Mothers also had Eyes In The Back of Their Heads. My mother could see the spot I had missed polishing the claw leg under the dinning room table from her spot in front of the kitchen sink.
I always thought there should be another Great Sorrowful Mystery, but I never had the nerve to request its addition from Father or Sister. How was it, exactly, that Mother could see that I had not fluffed the pillows on the living room couch by looking out the kitchen window?
Oh, woe was me, poor banished child of Eve!
After our chores were done and we had eaten our lunch (Fried baloney and grilled cheese sandwiches which we dunked in tomato soup - YUM!) it was off to ride bikes or play ball or hang out with your friends for the rest of the day.
Saturday nights were Bath Time (remember taking a WEEKLY bath???). It was also reserved for polishing shoes and making sure our white gloves were washed and ready for church in the morning.
Then it was The Lawrence Welk Show followed by The Ed Sullivan Show. Then, off to say our prayers before bed where we slept deep and dreamed of living, one day, in The Land of Big Rock Candy Mountain. Burl Ives sang it so we knew it must exist.
As an adult, Saturdays are now for one syllable words, all under the heading of a one syllable word:
Store. Shop. Buy.
This is not a complaint. There's actually something wonderful about all of these chores. There are so many places in my ministerial life that I start something and don't finish it, or, quite finish it, or, can't.
It requires enormous patience - not exactly my strongest suit.
So, doing chores, focusing on one-syllable words, has a certain satisfaction to it. I set out to do something, do it, and it gets done.
I can see it in the piles of folded laundry, in the way the furniture shines and the house smells good.
A satisfied smile crosses my face when I look into my freezer and see that it has soup for the coming week and the shelves are lined with pasta, canned vegetables, coffee and tea.
I can face another week of uncertainty - things done but mostly left undone or the effects of which I won't know for quite some time, if ever.
Come to think of it, it may just be that if you follow one-syllable words they may lead you to the path of satisfaction.
Sex (There, I said it.).
Pray (Well, if you let go of getting an answer
on anything but God's time.)
There are probably many more but those are just off the top of my head. Please feel free to add your own.
I think Saturdays are meant for one-syllable words. They are designed for the simple, meaningless tasks of life that help to give the rest of your life meaning. They take you down a peg and humble you to celebrate the things that make you human.

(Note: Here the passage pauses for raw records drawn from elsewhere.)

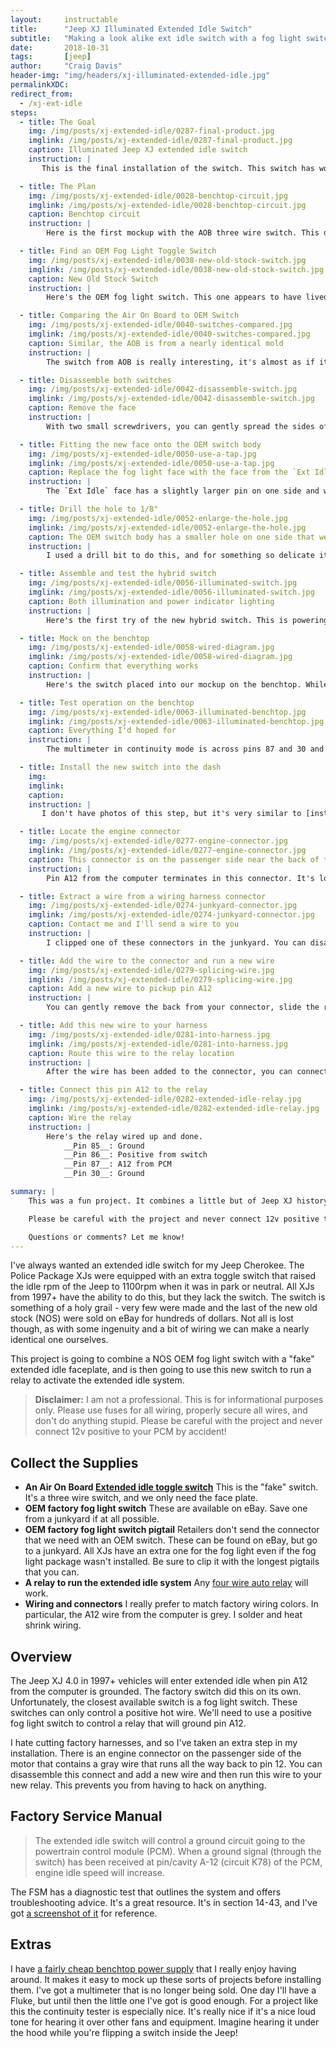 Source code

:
 ```yaml
---
layout:     instructable
title:      "Jeep XJ Illuminated Extended Idle Switch"
subtitle:   "Making a look alike ext idle switch with a fog light switch and a relay"
date:       2018-10-31
tags:       [jeep]
author:     "Craig Davis"
header-img: "img/headers/xj-illuminated-extended-idle.jpg"
permalinkXDC:
redirect_from:
  - /xj-ext-idle
steps:
  - title: The Goal
    img: /img/posts/xj-extended-idle/0287-final-product.jpg
    imglink: /img/posts/xj-extended-idle/0287-final-product.jpg
    caption: Illuminated Jeep XJ extended idle switch
    instruction: |
       This is the final installation of the switch. This switch has working backlighting and an illuminated orange indicator light when the switch is in the on position. This switch panel is from [GCT Enterprises](https://www.shapeways.com/shops/gctent) and is the 5 OEM Switch + 1 Toyota Small Push panel. I've got more information about it in [another post](http://127.0.0.1:4000/2018/09/21/Jeep-XJ-Fog-Light-Wiring-with-OEM-Rocker-Switches/).

  - title: The Plan
    img: /img/posts/xj-extended-idle/0028-benchtop-circuit.jpg
    imglink: /img/posts/xj-extended-idle/0028-benchtop-circuit.jpg
    caption: Benchtop circuit
    instruction: |
        Here is the first mockup with the AOB three wire switch. This does not feature the backlighting, but it's running the circuit. The multimeter is in continuity mode and is attached across pins 87 and 30. The switch is supplying power to the relay via 86, and 85 is ground. The switch is getting power on red and the white is switched to the relay. The fog light will soon be placed into this with the addition of one more wire to run the factory backlight illumination.

  - title: Find an OEM Fog Light Toggle Switch
    img: /img/posts/xj-extended-idle/0038-new-old-stock-switch.jpg
    imglink: /img/posts/xj-extended-idle/0038-new-old-stock-switch.jpg
    caption: New Old Stock Switch
    instruction: |
        Here's the OEM fog light switch. This one appears to have lived a long time on a dealer shelf before finding it's home on my bechtop. We'll be replacing the Fog Light switch face on this one with the `Ext Idle` switch face from the other switch.

  - title: Comparing the Air On Board to OEM Switch
    img: /img/posts/xj-extended-idle/0040-switches-compared.jpg
    imglink: /img/posts/xj-extended-idle/0040-switches-compared.jpg
    caption: Similar, the AOB is from a nearly identical mold
    instruction: |
        The switch from AOB is really interesting, it's almost as if it came out of the same mold but without the punch out for the factory backlighting. We'll be taking both switches apart.

  - title: Disassemble both switches
    img: /img/posts/xj-extended-idle/0042-disassemble-switch.jpg
    imglink: /img/posts/xj-extended-idle/0042-disassemble-switch.jpg
    caption: Remove the face
    instruction: |
        With two small screwdrivers, you can gently spread the sides of the switch to allow the face to be pulled directly outwards.

  - title: Fitting the new face onto the OEM switch body
    img: /img/posts/xj-extended-idle/0050-use-a-tap.jpg
    imglink: /img/posts/xj-extended-idle/0050-use-a-tap.jpg
    caption: Replace the fog light face with the face from the `Ext Idle`
    instruction: |
        The `Ext Idle` face has a slightly larger pin on one side and won't fit into the OEM body without enlarging the hole. In my case, both pins on the `Ext Idle` face were 1/8". You can ream the small hole in the OEM switch body to fit.

  - title: Drill the hole to 1/8"
    img: /img/posts/xj-extended-idle/0052-enlarge-the-hole.jpg
    imglink: /img/posts/xj-extended-idle/0052-enlarge-the-hole.jpg
    caption: The OEM switch body has a smaller hole on one side that we need to enlarge
    instruction: |
        I used a drill bit to do this, and for something so delicate it's best to do this by hand. I like using a [tap handle](https://amzn.to/2Jv5oaP) to hold the bit in this case. Sneak up on the size and test fit it to make sure you don't end up with a sloppy fit.

  - title: Assemble and test the hybrid switch
    img: /img/posts/xj-extended-idle/0056-illuminated-switch.jpg
    imglink: /img/posts/xj-extended-idle/0056-illuminated-switch.jpg
    caption: Both illumination and power indicator lighting
    instruction: |
        Here's the first try of the new hybrid switch. This is powering both the orange factory backlighting wire and the blue run source wire. The black wire is grounded.

  - title: Mock on the benchtop
    img: /img/posts/xj-extended-idle/0058-wired-diagram.jpg
    imglink: /img/posts/xj-extended-idle/0058-wired-diagram.jpg
    caption: Confirm that everything works
    instruction: |
        Here's the switch placed into our mockup on the benchtop. While this is a pretty simply circuit, I think it's nice to be able to see it outside of the Jeep.

  - title: Test operation on the benchtop
    img: /img/posts/xj-extended-idle/0063-illuminated-benchtop.jpg
    imglink: /img/posts/xj-extended-idle/0063-illuminated-benchtop.jpg
    caption: Everything I'd hoped for
    instruction: |
        The multimeter in continuity mode is across pins 87 and 30 and will tone when the switch is in the on position. 12v has been added to the factory orange illumination wire.

  - title: Install the new switch into the dash
    img:
    imglink:
    caption:
    instruction: |
       I don't have photos of this step, but it's very similar to [installing new fog light switches](http://there4.io/2018/09/21/Jeep-XJ-Fog-Light-Wiring-with-OEM-Rocker-Switches/). The orange illumination is added to a splice with the other orange wires. The run source wire goes to anything that is on when the vehicle is on. We don't want to introduce a power draw if the vehicle is off. I chose to use the 12v and ground available from the cigarette lighter from the drivers side.

  - title: Locate the engine connector
    img: /img/posts/xj-extended-idle/0277-engine-connector.jpg
    imglink: /img/posts/xj-extended-idle/0277-engine-connector.jpg
    caption: This connector is on the passenger side near the back of the valve cover
    instruction: |
        Pin A12 from the computer terminates in this connector. It's located on the passenger side of the engine and can be identified with the red safety clip on it. In my case, I hate cutting into wiring harnesses, and instead of adding a splice near the PCM or even cutting that wire, I chose to add a new wire to this connector. The grey wire from A12 comes into this connector, and the other side of the connector simply has a blocked port in it's place. We can pull the little block out and add a new wire.

  - title: Extract a wire from a wiring harness connector
    img: /img/posts/xj-extended-idle/0274-junkyard-connector.jpg
    imglink: /img/posts/xj-extended-idle/0274-junkyard-connector.jpg
    caption: Contact me and I'll send a wire to you
    instruction: |
        I clipped one of these connectors in the junkyard. You can disassemble the connect and remove one of the pins from it. It's helpful to have a [pin extractor set](https://amzn.to/2RqR7P2), but you can use a tiny screwdriver to depress the pin underneath the crimped wire end. Pay attention to how this connector is disassembled, if you choose to go this route, you'll have to also do the same to the one in your engine bay. **Note:** This is a bit of a warning. This connector is important. If you have brittle plastics on your Jeep, this might not be worth doing. You may have better luck using a [wire tap](https://amzn.to/2DgCECd) and not risk breaking your connector.

  - title: Add the wire to the connector and run a new wire
    img: /img/posts/xj-extended-idle/0279-splicing-wire.jpg
    imglink: /img/posts/xj-extended-idle/0279-splicing-wire.jpg
    caption: Add a new wire to pickup pin A12
    instruction: |
        You can gently remove the back from your connector, slide the rubber up a bit and then add your new wire. It'll be across from the grey wire, and it's good to check for continuity from that pin to A12 on the PCM. To get to A12, you pull the black wire connector on the PCM that is closest to the front of the Jeep. Each pin is labeled. You can use your multimeter from that pin to the pin on the connector to verify that you're in the right spot. On the connector back you'll also need to remove a little plug that was in place of this wire that you're adding. That plug ass helping to waterproof the connector.

  - title: Add this new wire to your harness
    img: /img/posts/xj-extended-idle/0281-into-harness.jpg
    imglink: /img/posts/xj-extended-idle/0281-into-harness.jpg
    caption: Route this wire to the relay location
    instruction: |
        After the wire has been added to the connector, you can connect a new grey wire to it and run that wire to the location where you'll be keeping your relay. My relay is currently in the engine bay, but it will soon be relocated to be under my dash. That relay will also be getting the positive source from the switch.

  - title: Connect this pin A12 to the relay
    img: /img/posts/xj-extended-idle/0282-extended-idle-relay.jpg
    imglink: /img/posts/xj-extended-idle/0282-extended-idle-relay.jpg
    caption: Wire the relay
    instruction: |
        Here's the relay wired up and done.
            __Pin 85__: Ground
            __Pin 86__: Positive from switch
            __Pin 87__: A12 from PCM
            __Pin 30__: Ground

summary: |
    This was a fun project. It combines a little but of Jeep XJ history with a practical application. If you haven't worked with relays before this is a fun project. I recommend building this on the bench first, as you'll get a chance to fiddle with the components and take some of the mystery out of relays.

    Please be careful with the project and never connect 12v positive to your PCM by accident!

    Questions or comments? Let me know!
---
```


I've always wanted an extended idle switch for my Jeep Cherokee. The Police Package XJs were equipped with an extra toggle switch that raised the idle rpm of the Jeep to 1100rpm when it was in park or neutral. All XJs from 1997+ have the ability to do this, but they lack the switch. The switch is something of a holy grail - very few were made and the last of the new old stock (NOS) were sold on eBay for hundreds of dollars. Not all is lost though, as with some ingenuity and a bit of wiring we can make a nearly identical one ourselves.

This project is going to combine a NOS OEM fog light switch with a "fake" extended idle faceplate, and is then going to use this new switch to run a relay to activate the extended idle system.


> __Disclaimer:__ I am not a professional. This is for informational purposes only.
> Please use fuses for all wiring, properly secure all wires, and don't do anything
> stupid. Please be careful with the project and never connect 12v positive to your
> PCM by accident!

## Collect the Supplies

* __An Air On Board [Extended idle toggle switch](aob-switch)__
  This is the "fake" switch. It's a three wire switch, and we only need the face plate.
* __OEM factory fog light switch__
  These are available on eBay. Save one from a junkyard if at all possible.
* __OEM factory fog light switch pigtail__
  Retailers don't send the connector that we need with an OEM switch. These can be found on eBay, but go to a junkyard. All XJs have an extra one for the fog light even if the fog light package wasn't installed. Be sure to clip it with the longest pigtails that you can.
* __A relay to run the extended idle system__
  Any [four wire auto relay](https://amzn.to/2RsHJum) will work.
* __Wiring and connectors__
  I really prefer to match factory wiring colors. In particular, the A12 wire from the computer is grey. I solder and heat shrink wiring.

## Overview

The Jeep XJ 4.0 in 1997+ vehicles will enter extended idle when pin A12 from the computer is grounded. The factory switch did this on its own. Unfortunately, the closest available switch is a fog light switch. These switches can only control a positive hot wire. We'll need to use a positive fog light switch to control a relay that will ground pin A12.

I hate cutting factory harnesses, and so I've taken an extra step in my installation. There is an engine connector on the passenger side of the motor that contains a gray wire that runs all the way back to pin 12. You can disassemble this connect and add a new wire and then run this wire to your new relay. This prevents you from having to hack on anything.

## Factory Service Manual

> The extended idle switch will control a ground circuit going to the powertrain control module (PCM). When a ground signal (through the switch) has been received at pin/cavity A-12 (circuit K78) of the PCM, engine idle speed will increase.

The FSM has a diagnostic test that outlines the system and offers troubleshooting advice. It's a great resource. It's in section 14-43, and I've got [a screenshot of it][fsm] for reference.


## Extras

I have [a fairly cheap benchtop power supply](https://amzn.to/2qkX1pB) that I really enjoy having around. It makes it easy to mock up these sorts of projects before installing them. I've got a multimeter that is no longer being sold. One day I'll have a Fluke, but until then the little one I've got is good enough. For a project like this the continuity tester is especially nice. It's really nice if it's a nice loud tone for hearing it over other fans and equipment. Imagine hearing it under the hood while you're flipping a switch inside the Jeep!

[fsm]: /img/posts/xj-extended-idle/fsm-ext-idle-troubleshooting.png
[aob-switch]: https://www.aironboard.com/online/ext-idle-3c34-tj-jeep-rocker-switch.html
[gctent]: https://www.shapeways.com/shops/gctent
[forum]: https://www.cherokeeforum.com/f2/making-ext-idle-switch-242355/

And, in a strange way, they serve to remind you that you are, after all, a 'human being', not a 'human doing'.
Which is why, I suppose, Sundays follow Saturdays.
I just think that my Saturdays could be enhanced by an hour or so of good old fashioned cartoons.
I no longer need Burl Ive's Big Rock Candy Mountain, but you know, a fried baloney and grilled cheese sandwich with a hot mug of tomato soup sure sounds good, doesn't it?